(TASK DESCRIPTION):
Copy out all the lines in the records that include the word "funny".

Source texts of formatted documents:
<<<<
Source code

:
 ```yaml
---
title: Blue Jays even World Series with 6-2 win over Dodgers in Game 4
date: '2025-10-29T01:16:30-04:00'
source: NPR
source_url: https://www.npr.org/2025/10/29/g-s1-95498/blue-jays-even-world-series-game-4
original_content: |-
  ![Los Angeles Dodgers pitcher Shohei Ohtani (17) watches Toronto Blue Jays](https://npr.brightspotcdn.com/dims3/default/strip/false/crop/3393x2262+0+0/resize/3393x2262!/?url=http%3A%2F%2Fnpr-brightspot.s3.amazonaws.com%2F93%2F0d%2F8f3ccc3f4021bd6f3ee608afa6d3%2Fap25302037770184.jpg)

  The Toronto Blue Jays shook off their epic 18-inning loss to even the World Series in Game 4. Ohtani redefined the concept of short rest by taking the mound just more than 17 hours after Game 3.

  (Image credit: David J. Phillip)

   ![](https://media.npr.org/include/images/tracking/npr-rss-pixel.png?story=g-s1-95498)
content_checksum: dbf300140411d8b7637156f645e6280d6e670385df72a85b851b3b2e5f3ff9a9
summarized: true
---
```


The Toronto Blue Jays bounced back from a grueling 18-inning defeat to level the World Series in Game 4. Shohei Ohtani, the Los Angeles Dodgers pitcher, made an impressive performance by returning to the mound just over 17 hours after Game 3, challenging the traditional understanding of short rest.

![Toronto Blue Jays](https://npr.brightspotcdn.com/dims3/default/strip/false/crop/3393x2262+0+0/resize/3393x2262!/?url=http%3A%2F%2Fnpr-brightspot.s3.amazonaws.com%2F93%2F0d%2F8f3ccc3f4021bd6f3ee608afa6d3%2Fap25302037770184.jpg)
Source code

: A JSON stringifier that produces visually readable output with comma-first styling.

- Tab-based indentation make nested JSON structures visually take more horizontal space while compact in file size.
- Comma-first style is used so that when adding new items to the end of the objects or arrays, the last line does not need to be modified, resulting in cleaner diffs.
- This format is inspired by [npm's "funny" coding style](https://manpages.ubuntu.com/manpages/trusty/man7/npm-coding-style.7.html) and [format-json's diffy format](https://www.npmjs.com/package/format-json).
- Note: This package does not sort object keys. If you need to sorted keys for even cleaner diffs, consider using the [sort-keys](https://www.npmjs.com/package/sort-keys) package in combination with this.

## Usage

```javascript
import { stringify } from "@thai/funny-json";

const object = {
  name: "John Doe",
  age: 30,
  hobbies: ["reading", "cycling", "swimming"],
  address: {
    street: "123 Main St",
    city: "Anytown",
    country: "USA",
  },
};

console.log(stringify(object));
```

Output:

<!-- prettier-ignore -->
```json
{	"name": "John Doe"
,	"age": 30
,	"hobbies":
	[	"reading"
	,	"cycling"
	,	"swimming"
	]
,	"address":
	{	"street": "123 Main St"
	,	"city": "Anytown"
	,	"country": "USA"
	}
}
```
>>>>
(ANSWER FOR THE TASK):
- This format is inspired by [npm's "funny" coding style](https://manpages.ubuntu.com/manpages/trusty/man7/npm-coding-style.7.html) and [format-json's diffy format](https://www.npmjs.com/package/format-json).
import { stringify } from "@thai/funny-json";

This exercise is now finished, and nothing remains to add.